The information in the CSV files was manipulated using the Jupyter notebook, [https://github.com/AndreaWesterinen/wikidata-tests/blob/main/notebooks/Create_Wikidata_Sample.ipynb Create_Wikidata_Sample.ipynb], to create N-Triples outputs. (The CSV processing is defined in the sixth code block in the notebook.) However, this data set alone was insufficient, since INSERT/DELETE data requests also would be processed during testing. Almost all of the deleted triples did not exist in query-triples.nt. This is not necessarily a problem, since deleting non-existent triples does not result in an error, but there was concern that the time to process a non-existent (versus existing) triple might be different.
 
To address this, a 15-minute capture of the [https://wikitech.wikimedia.org/wiki/Wikidata_Query_Service/Streaming_Updater WDQS Streaming Updater] JSON output was created. That output is captured in [https://github.com/AndreaWesterinen/wikidata-tests/blob/main/notebooks/wikidata_update_stream_6k_edits_20220531.ndjson this file]. From the JSON, a sequence of RDF added/deleted triples was extracted and transformed into a series of SPARQL INSERT/DELETE DATA requests, using the same Jupyter notebook as noted above. The resulting SPARQL requests can be found in the file, [https://github.com/AndreaWesterinen/wikidata-tests/blob/main/data/sparql-update.txt sparql-update.txt], also in the wikidata-tests/data directory.
 
Although sparql-update.txt is not needed for compliance testing, it was used to create additional N_Triples to add to the "small" data set. sparql-update.txt was parsed (again using the Jupyter notebook, Create_Wikidata_Sample.ipynb) to extract the first occurrence of each deleted subject-predicate pair. In this way, new triples were created. This was done in order to populate the store with the actual triples that would be deleted when testing the evaluation infrastructure, when mimicking the Stream Updater processing. The file holding these new triples is named [https://github.com/AndreaWesterinen/wikidata-tests/blob/main/data/deleted_triples.nt deleted_triples.nt].
 
Note, however, that the Jupyter notebook's approach to creating additional triples (that would later be deleted) does not capture ALL triples that are removed. If a specific IRI and predicate pair can be multi-valued, then some triples may be missed. This is because only the first triple of each IRI-predicate pair is captured. Since the goal was only to create a rough approximation of a Wikidata data set, and deletion of non-existent triples is not an error, this inadequacy was not addressed further.
 
In addition to all the new data discussed above, each evaluation query was executed. If no triples existed in the test data set that might satisfy the query, triples were CONSTRUCTed using WDQS and added to the test data set. The resulting files are found in the [https://github.com/AndreaWesterinen/wikidata-tests/blob/main/notebooks/test-triples directory] of wikidata-tests. The new triples are in the file, [https://github.com/AndreaWesterinen/wikidata-tests/blob/main/data/new_triples.nt new_triples.nt]. They were created using the last block of code in the Jupyter notebook. Note that some additional cleanup of the resulting triples was needed. For example, 3 triples with invalid dates (in the far distant past) were removed as were 2 triples with language tags of "he-x-q21283070".
 
The final data set is created by loading all the [https://github.com/AndreaWesterinen/wikidata-tests/blob/main/data .nt files in the wikidata-tests/data directory] (92,108 triples).


== Workload Testing ==
== Workload Testing ==
TBD
This evaluation utilizes combinations of the above queries/updates with the proportions of different query complexities defined based on these investigations:
* [https://wikitech.wikimedia.org/wiki/User:Joal/WDQS_Queries_Analysis WDQS Queries Analysis]
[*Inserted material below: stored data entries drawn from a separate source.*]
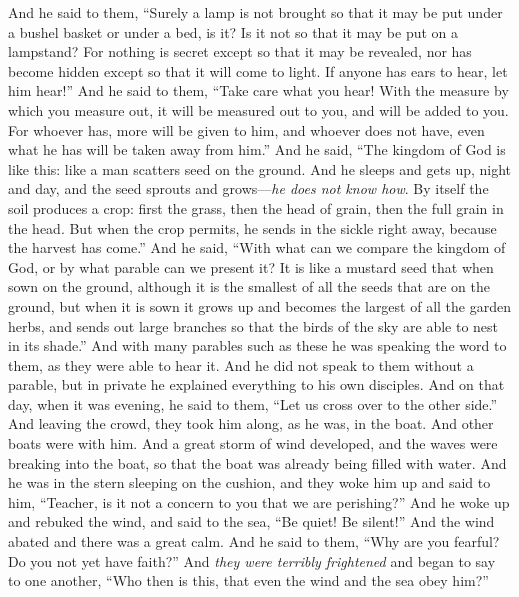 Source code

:\begin{biblechapter}
 And he said to them, “Surely a lamp is not brought so that it may be put under a bushel basket or under a bed, is it? Is it not so that it may be put on a lampstand?
\verse For nothing is secret except so that it may be revealed, nor has become hidden except so that it will come to light.
\verse If anyone has ears to hear, let him hear!”
\verse And he said to them, “Take care what you hear! With the measure by which you measure out, it will be measured out to you, and will be added to you.
\verse For whoever has, more will be given to him, and whoever does not have, even what he has will be taken away from him.”
 And he said, “The kingdom of God is like this: like a man scatters seed on the ground.
\verse And he sleeps and gets up, night and day, and the seed sprouts and grows—\textit{he does not know how}.
\verse By itself the soil produces a crop: first the grass, then the head of grain, then the full grain in the head.
\verse But when the crop permits, he sends in the sickle right away, because the harvest has come.”
 And he said, “With what can we compare the kingdom of God, or by what parable can we present it?
\verse It is like a mustard seed that when sown on the ground, although it is the smallest of all the seeds that are on the ground,
\verse but when it is sown it grows up and becomes the largest of all the garden herbs, and sends out large branches so that the birds of the sky are able to nest in its shade.”
\verse And with many parables such as these he was speaking the word to them, as they were able to hear it.
\verse And he did not speak to them without a parable, but in private he explained everything to his own disciples.
 And on that day, when it was evening, he said to them, “Let us cross over to the other side.”
\verse And leaving the crowd, they took him along, as he was, in the boat. And other boats were with him.
\verse And a great storm of wind developed, and the waves were breaking into the boat, so that the boat was already being filled with water.
\verse And he was in the stern sleeping on the cushion, and they woke him up and said to him, “Teacher, is it not a concern to you that we are perishing?”
\verse And he woke up and rebuked the wind, and said to the sea, “Be quiet! Be silent!” And the wind abated and there was a great calm.
\verse And he said to them, “Why are you fearful? Do you not yet have faith?”
\verse And \textit{they were terribly frightened} and began to say to one another, “Who then is this, that even the wind and the sea obey him?”
\end{biblechapter}

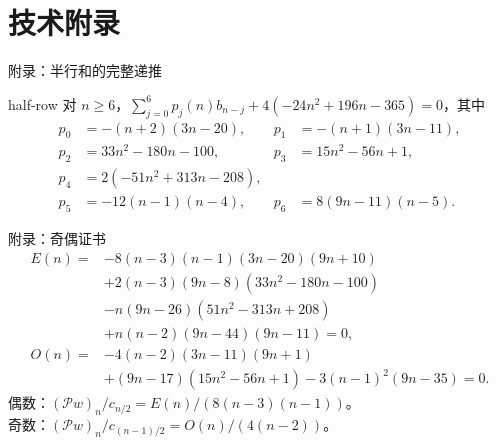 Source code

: \documentclass{beamer}
\begin{document}
\section{技术附录}
\begin{frame}{附录：半行和的完整递推}
\small
\begin{bookresult}{half-row}
对 $n\ge6$，$\sum_{j=0}^6p_j(n)b_{n-j}+4(-24n^2+196n-365)=0$，其中
\[
\begin{aligned}
p_0&=-(n+2)(3n-20),&p_1&=-(n+1)(3n-11),\\
p_2&=33n^2-180n-100,&p_3&=15n^2-56n+1,\\
p_4&=2(-51n^2+313n-208),\\
p_5&=-12(n-1)(n-4),&p_6&=8(9n-11)(n-5).
\end{aligned}
\]
\end{bookresult}
\end{frame}
\begin{frame}{附录：奇偶证书}
\footnotesize
\[
\begin{aligned}
E(n)={}&-8(n-3)(n-1)(3n-20)(9n+10)\\
&+2(n-3)(9n-8)(33n^2-180n-100)\\
&-n(9n-26)(51n^2-313n+208)\\
&+n(n-2)(9n-44)(9n-11)=0,\\
O(n)={}&-4(n-2)(3n-11)(9n+1)\\
&+(9n-17)(15n^2-56n+1)-3(n-1)^2(9n-35)=0.
\end{aligned}
\]
偶数：$(\mathcal Pw)_n/c_{n/2}=E(n)/(8(n-3)(n-1))$。\\
奇数：$(\mathcal Pw)_n/c_{(n-1)/2}=O(n)/(4(n-2))$。
\end{frame}
\end{document}
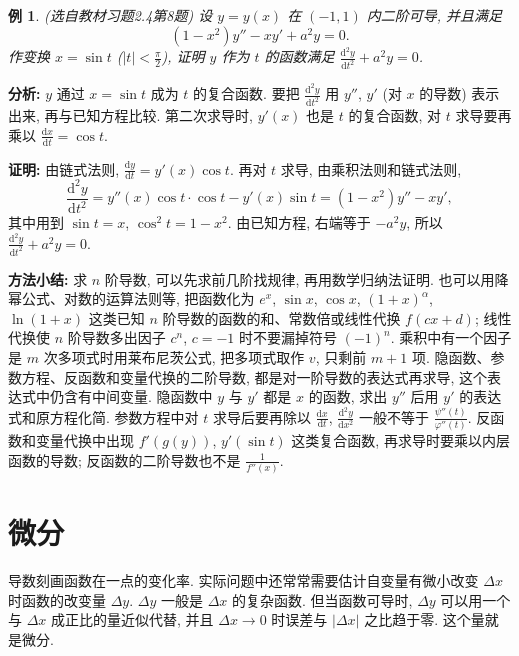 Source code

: \documentclass[UTF8,openany]{ctexbook}
\theoremstyle{chinesetextbook}
\newtheorem{example}{例}[section]
\newenvironment{cnproof}{\par\indent\textbf{证明:} \ignorespaces}{\par}
\newcommand{\dd}{\mathrm d}
\begin{document}
\begin{example}\label{ex:c2-h4-8}
\textnormal{(选自教材习题2.4第8题)} 设 $y=y(x)$ 在 $(-1,1)$ 内二阶可导, 并且满足
\[
(1-x^2)y''-xy'+a^2y=0.
\]
作变换 $x=\sin t$ ($\displaystyle|t|<\frac\pi2$), 证明 $y$ 作为 $t$ 的函数满足 $\displaystyle\frac{\dd^2y}{\dd t^2}+a^2y=0$.
\end{example}
\par\indent\textbf{分析:} $y$ 通过 $x=\sin t$ 成为 $t$ 的复合函数. 要把 $\displaystyle\frac{\dd^2y}{\dd t^2}$ 用 $y''$, $y'$ (对 $x$ 的导数) 表示出来, 再与已知方程比较. 第二次求导时, $y'(x)$ 也是 $t$ 的复合函数, 对 $t$ 求导要再乘以 $\displaystyle\frac{\dd x}{\dd t}=\cos t$.
\begin{cnproof}
由链式法则, $\displaystyle\frac{\dd y}{\dd t}=y'(x)\cos t$. 再对 $t$ 求导, 由乘积法则和链式法则,
\[
\frac{\dd^2y}{\dd t^2}=y''(x)\cos t\cdot\cos t-y'(x)\sin t=(1-x^2)y''-xy',
\]
其中用到 $\sin t=x$, $\cos^2t=1-x^2$. 由已知方程, 右端等于 $-a^2y$, 所以 $\displaystyle\frac{\dd^2y}{\dd t^2}+a^2y=0$.
\end{cnproof}
\par\indent\textbf{方法小结:} 求 $n$ 阶导数, 可以先求前几阶找规律, 再用数学归纳法证明. 也可以用降幂公式、对数的运算法则等, 把函数化为 $e^x$, $\sin x$, $\cos x$, $(1+x)^\alpha$, $\ln(1+x)$ 这类已知 $n$ 阶导数的函数的和、常数倍或线性代换 $f(cx+d)$; 线性代换使 $n$ 阶导数多出因子 $c^n$, $c=-1$ 时不要漏掉符号 $(-1)^n$. 乘积中有一个因子是 $m$ 次多项式时用莱布尼茨公式, 把多项式取作 $v$, 只剩前 $m+1$ 项. 隐函数、参数方程、反函数和变量代换的二阶导数, 都是对一阶导数的表达式再求导, 这个表达式中仍含有中间变量. 隐函数中 $y$ 与 $y'$ 都是 $x$ 的函数, 求出 $y''$ 后用 $y'$ 的表达式和原方程化简. 参数方程中对 $t$ 求导后要再除以 $\displaystyle\frac{\dd x}{\dd t}$, $\displaystyle\frac{\dd^2y}{\dd x^2}$ 一般不等于 $\displaystyle\frac{\psi''(t)}{\varphi''(t)}$. 反函数和变量代换中出现 $f'(g(y))$, $y'(\sin t)$ 这类复合函数, 再求导时要乘以内层函数的导数; 反函数的二阶导数也不是 $\displaystyle\frac1{f''(x)}$.
\section{微分}
导数刻画函数在一点的变化率. 实际问题中还常常需要估计自变量有微小改变 $\Delta x$ 时函数的改变量 $\Delta y$. $\Delta y$ 一般是 $\Delta x$ 的复杂函数. 但当函数可导时, $\Delta y$ 可以用一个与 $\Delta x$ 成正比的量近似代替, 并且 $\Delta x\to0$ 时误差与 $|\Delta x|$ 之比趋于零. 这个量就是微分.
\end{document}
* [https://wikitech.wikimedia.org/wiki/User:AKhatun/WDQS_Triples_Analysis WDQS Triples Analysis]
 
The loading is based on the:
* Highest and lowest number of "queries per second" (for a single server) as of mid-June 2022
** As captured on the [https://grafana.wikimedia.org/d/000000489/wikidata-query-service?orgId=1&from=now-6M&to=now&refresh=1m WDQS queries dashboard]
* Highest and lowest added and deleted "triples ingestion rate" (for a single server) as of mid-June 2022
** As captured on the [https://grafana.wikimedia.org/d/fdU5Zx-Mk/wdqs-streaming-updater?orgId=1 Streaming Updater dashboard]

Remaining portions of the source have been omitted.